▸ Record extracts:
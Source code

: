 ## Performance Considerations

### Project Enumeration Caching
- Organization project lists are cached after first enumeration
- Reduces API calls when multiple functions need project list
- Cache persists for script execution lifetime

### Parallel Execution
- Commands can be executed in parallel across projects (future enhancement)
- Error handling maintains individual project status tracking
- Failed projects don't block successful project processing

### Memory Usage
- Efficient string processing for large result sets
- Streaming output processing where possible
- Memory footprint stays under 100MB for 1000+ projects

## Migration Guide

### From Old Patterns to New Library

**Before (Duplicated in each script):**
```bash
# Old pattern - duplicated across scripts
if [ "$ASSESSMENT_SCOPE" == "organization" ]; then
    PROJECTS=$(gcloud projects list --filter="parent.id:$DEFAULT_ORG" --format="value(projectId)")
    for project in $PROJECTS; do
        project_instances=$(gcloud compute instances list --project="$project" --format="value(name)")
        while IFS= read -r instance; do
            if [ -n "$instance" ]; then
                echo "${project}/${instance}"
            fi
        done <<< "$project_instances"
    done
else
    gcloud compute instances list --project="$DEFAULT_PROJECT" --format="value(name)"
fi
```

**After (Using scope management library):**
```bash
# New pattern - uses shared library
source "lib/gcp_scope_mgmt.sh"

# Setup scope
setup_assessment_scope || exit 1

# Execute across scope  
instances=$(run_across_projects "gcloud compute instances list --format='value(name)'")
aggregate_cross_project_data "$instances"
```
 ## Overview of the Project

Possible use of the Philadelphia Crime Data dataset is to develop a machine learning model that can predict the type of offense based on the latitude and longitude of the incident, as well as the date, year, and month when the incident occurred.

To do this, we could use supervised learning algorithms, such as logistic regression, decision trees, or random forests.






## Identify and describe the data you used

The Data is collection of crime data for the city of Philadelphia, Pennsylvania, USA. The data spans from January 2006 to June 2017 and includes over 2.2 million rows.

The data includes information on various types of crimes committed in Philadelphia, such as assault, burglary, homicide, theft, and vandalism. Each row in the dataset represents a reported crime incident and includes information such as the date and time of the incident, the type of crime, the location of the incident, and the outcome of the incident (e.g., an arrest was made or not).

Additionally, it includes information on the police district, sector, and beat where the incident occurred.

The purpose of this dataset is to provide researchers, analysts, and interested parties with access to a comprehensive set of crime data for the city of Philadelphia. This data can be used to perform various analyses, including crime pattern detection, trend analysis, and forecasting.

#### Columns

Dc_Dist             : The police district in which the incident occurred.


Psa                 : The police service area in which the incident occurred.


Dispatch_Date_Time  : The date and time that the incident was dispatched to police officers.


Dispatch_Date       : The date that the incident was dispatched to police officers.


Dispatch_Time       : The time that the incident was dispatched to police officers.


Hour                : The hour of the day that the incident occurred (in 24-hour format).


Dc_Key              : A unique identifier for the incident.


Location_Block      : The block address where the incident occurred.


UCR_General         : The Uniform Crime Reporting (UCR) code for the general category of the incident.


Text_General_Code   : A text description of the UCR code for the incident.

▸ Task objective: Please tally the lines above that include the word "Memory" and answer with the number by itself.

▸ Exercise response: 2